[Available records Boundary: Start]

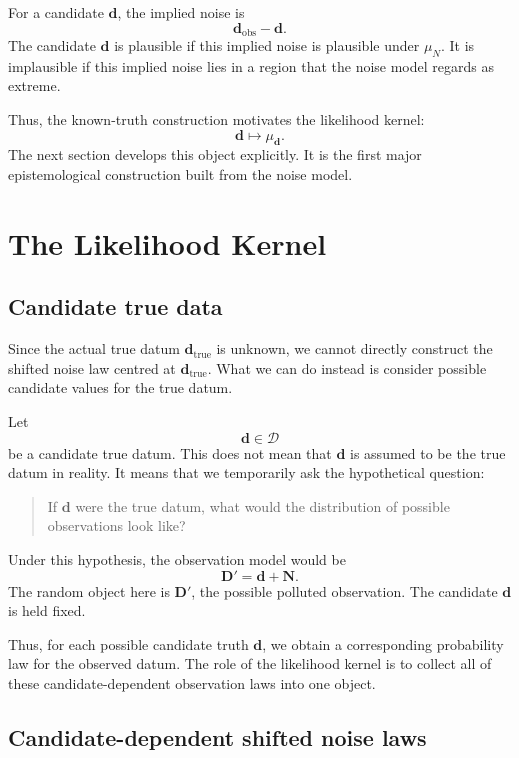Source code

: \documentclass[11pt]{article}
\newcommand{\Dspace}{\mathcal D}
\newcommand{\muN}{\mu_N}
\newcommand{\Dobsrand}{\mathbf D'}
\newcommand{\Nrand}{\mathbf N}
\newcommand{\dtrue}{\mathbf d_{\mathrm{true}}}
\newcommand{\dobs}{\mathbf d_{\mathrm{obs}}}
\begin{document}
For a candidate \(\mathbf d\), the implied noise is
\[
    \dobs-\mathbf d.
\]
The candidate \(\mathbf d\) is plausible if this implied noise is plausible under \(\muN\). It is implausible if this implied noise lies in a region that the noise model regards as extreme.

Thus, the known-truth construction motivates the likelihood kernel:
\[
    \mathbf d
    \longmapsto
    \mu_{\mathbf d}.
\]
The next section develops this object explicitly. It is the first major epistemological construction built from the noise model.

\section{The Likelihood Kernel}

\subsection{Candidate true data}

Since the actual true datum \(\dtrue\) is unknown, we cannot directly construct the shifted noise law centred at \(\dtrue\). What we can do instead is consider possible candidate values for the true datum.

Let
\[
    \mathbf d\in\Dspace
\]
be a candidate true datum. This does not mean that \(\mathbf d\) is assumed to be the true datum in reality. It means that we temporarily ask the hypothetical question:

\begin{quote}
    If \(\mathbf d\) were the true datum, what would the distribution of possible observations look like?
\end{quote}

Under this hypothesis, the observation model would be
\[
    \Dobsrand = \mathbf d + \Nrand.
\]
The random object here is \(\Dobsrand\), the possible polluted observation. The candidate \(\mathbf d\) is held fixed.

Thus, for each possible candidate truth \(\mathbf d\), we obtain a corresponding probability law for the observed datum. The role of the likelihood kernel is to collect all of these candidate-dependent observation laws into one object.

\subsection{Candidate-dependent shifted noise laws}
\end{document}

[Available records Boundary: End]

## [Work to be completed]
Without the pictures, repeat the listing exactly as it reads.

## [Result]
Source code

: \documentclass[11pt]{article}
\newcommand{\Dspace}{\mathcal D}
\newcommand{\muN}{\mu_N}
\newcommand{\Dobsrand}{\mathbf D'}
\newcommand{\Nrand}{\mathbf N}
\newcommand{\dtrue}{\mathbf d_{\mathrm{true}}}
\newcommand{\dobs}{\mathbf d_{\mathrm{obs}}}
\begin{document}
For a candidate \(\mathbf d\), the implied noise is
\[
    \dobs-\mathbf d.
\]
The candidate \(\mathbf d\) is plausible if this implied noise is plausible under \(\muN\). It is implausible if this implied noise lies in a region that the noise model regards as extreme.

Thus, the known-truth construction motivates the likelihood kernel:
\[
    \mathbf d
    \longmapsto
    \mu_{\mathbf d}.
\]
The next section develops this object explicitly. It is the first major epistemological construction built from the noise model.

\section{The Likelihood Kernel}

\subsection{Candidate true data}

Since the actual true datum \(\dtrue\) is unknown, we cannot directly construct the shifted noise law centred at \(\dtrue\). What we can do instead is consider possible candidate values for the true datum.

Let
\[
    \mathbf d\in\Dspace
\]
be a candidate true datum. This does not mean that \(\mathbf d\) is assumed to be the true datum in reality. It means that we temporarily ask the hypothetical question:

\begin{quote}
    If \(\mathbf d\) were the true datum, what would the distribution of possible observations look like?
\end{quote}

Under this hypothesis, the observation model would be
\[
    \Dobsrand = \mathbf d + \Nrand.
\]
The random object here is \(\Dobsrand\), the possible polluted observation. The candidate \(\mathbf d\) is held fixed.

Thus, for each possible candidate truth \(\mathbf d\), we obtain a corresponding probability law for the observed datum. The role of the likelihood kernel is to collect all of these candidate-dependent observation laws into one object.

\subsection{Candidate-dependent shifted noise laws}
\end{document}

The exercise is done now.